Dexter Gordon on the Radio

Dexter Gordon – Dexter blows chaud et cool.

 

Dexter Gordon Quartet – Live a Studio 104, Maison de la Radio, Paris – February 9, 1973 – Radio France Musique

Dexter Gordon this week. From a broadcast concert on February 9, 1973, recorded at Studio 104 of Radio France, Dexter Gordon and his quartet, consisting of Georges Arvanitas on piano, Alby Cullaz on bass and Daniel Humair on drums, pack in a 45 minute set to a knocked-out Parisian crowd.

Having made Europe his home since 1961, audiences had a much better chance of hearing Dexter in Paris than they would in New York at the time. Although Dexter Gordon has been a tremendously influential figure in the Bop era of Jazz, it was the turbulent time of the Civil Rights movement and the social turmoil going on all over the country, that made Europe something of a cultural oasis – not only for Dexter Gordon but many African American musicians, writers, painters – any one of color in the arts who found the atmosphere in Europe refreshing and welcoming, not loaded with stigma and oppression as it had been for so long in the U.S.

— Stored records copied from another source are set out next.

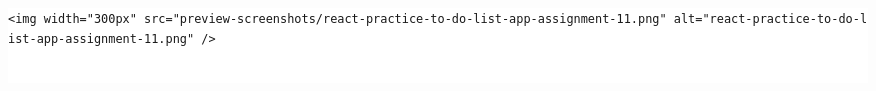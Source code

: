     <img width="300px" src="preview-screenshots/react-practice-to-do-list-app-assignment-11.png" alt="react-practice-to-do-list-app-assignment-11.png" />
  </div>
  <div>
    &emsp;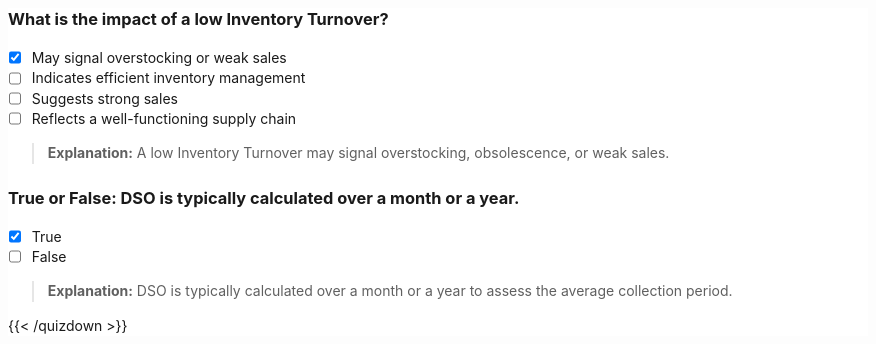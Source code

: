### What is the impact of a low Inventory Turnover?

- [x] May signal overstocking or weak sales
- [ ] Indicates efficient inventory management
- [ ] Suggests strong sales
- [ ] Reflects a well-functioning supply chain

> **Explanation:** A low Inventory Turnover may signal overstocking, obsolescence, or weak sales.

### True or False: DSO is typically calculated over a month or a year.

- [x] True
- [ ] False

> **Explanation:** DSO is typically calculated over a month or a year to assess the average collection period.

{{< /quizdown >}}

So this 1973 concert came at a time he was recording predominantly for Steeplechase, a Danish Jazz label that picked up the Dexter Gordon legacy after his association with Blue Note and Prestige ended – also during a time he was using European sidement, and in doing so, brought attention to what was (and still is) a vast untapped reservoir of notable Jazz figures on the other side of the Atlantic.

Dexter Gordon would return to the States, permanently relocating in 1976. It was during this time he became the elder statesman, of sorts, but also extended his legacy to other avenues, such as his milestone appearance in the Bertrand Tavernier film ‘Round Midnight which won him an Oscar Nomination for Best Actor.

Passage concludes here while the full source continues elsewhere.